(Stored data)

*** Begin section ***

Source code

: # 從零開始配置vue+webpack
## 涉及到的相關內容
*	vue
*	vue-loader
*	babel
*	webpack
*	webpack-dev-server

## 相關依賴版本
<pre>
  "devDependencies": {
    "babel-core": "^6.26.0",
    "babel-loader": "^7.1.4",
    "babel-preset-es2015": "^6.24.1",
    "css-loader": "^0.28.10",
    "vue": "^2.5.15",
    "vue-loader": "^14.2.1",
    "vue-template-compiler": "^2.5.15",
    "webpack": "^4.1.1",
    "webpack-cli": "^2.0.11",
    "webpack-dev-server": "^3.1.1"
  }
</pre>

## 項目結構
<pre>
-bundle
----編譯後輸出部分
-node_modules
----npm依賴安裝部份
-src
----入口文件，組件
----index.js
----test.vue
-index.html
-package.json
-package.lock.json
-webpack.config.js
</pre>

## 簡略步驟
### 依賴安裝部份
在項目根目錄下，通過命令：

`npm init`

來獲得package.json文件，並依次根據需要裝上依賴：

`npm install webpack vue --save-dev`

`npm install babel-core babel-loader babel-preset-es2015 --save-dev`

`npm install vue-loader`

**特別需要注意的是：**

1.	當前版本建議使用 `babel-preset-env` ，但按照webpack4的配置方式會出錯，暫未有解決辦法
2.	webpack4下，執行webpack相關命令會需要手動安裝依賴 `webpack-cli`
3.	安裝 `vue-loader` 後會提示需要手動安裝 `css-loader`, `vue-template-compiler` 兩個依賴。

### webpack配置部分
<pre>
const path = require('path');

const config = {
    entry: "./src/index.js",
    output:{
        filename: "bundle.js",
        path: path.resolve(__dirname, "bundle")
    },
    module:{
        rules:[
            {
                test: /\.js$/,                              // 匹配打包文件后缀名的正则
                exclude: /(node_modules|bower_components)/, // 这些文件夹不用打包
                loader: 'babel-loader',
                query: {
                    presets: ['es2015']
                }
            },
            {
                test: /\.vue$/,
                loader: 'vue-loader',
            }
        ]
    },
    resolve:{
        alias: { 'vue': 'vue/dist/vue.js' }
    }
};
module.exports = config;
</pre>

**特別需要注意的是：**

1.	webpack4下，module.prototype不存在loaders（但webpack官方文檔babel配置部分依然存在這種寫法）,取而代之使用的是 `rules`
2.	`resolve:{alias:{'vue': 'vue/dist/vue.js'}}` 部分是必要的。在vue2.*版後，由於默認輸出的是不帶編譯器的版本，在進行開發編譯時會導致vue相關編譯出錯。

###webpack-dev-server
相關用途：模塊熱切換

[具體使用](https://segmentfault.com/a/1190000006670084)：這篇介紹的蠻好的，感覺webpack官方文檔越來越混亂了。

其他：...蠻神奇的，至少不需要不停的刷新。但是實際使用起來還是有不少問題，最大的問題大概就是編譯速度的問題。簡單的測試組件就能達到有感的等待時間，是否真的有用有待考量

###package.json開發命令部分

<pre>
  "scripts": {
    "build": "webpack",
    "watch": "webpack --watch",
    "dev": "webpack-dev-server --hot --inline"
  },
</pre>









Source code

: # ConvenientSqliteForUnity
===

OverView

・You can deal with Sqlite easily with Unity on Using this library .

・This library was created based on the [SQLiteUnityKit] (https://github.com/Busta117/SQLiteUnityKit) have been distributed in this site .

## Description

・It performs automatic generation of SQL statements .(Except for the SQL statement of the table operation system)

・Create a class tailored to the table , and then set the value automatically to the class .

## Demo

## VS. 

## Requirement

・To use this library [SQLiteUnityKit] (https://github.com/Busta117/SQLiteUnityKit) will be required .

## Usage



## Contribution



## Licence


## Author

*** End section ***

* **Problem requirements**: Look through the entries above; find each line with the word "https" and copy it.

* **Output of the task**:
[具體使用](https://segmentfault.com/a/1190000006670084)：這篇介紹的蠻好的，感覺webpack官方文檔越來越混亂了。
・This library was created based on the [SQLiteUnityKit] (https://github.com/Busta117/SQLiteUnityKit) have been distributed in this site .
・To use this library [SQLiteUnityKit] (https://github.com/Busta117/SQLiteUnityKit) will be required .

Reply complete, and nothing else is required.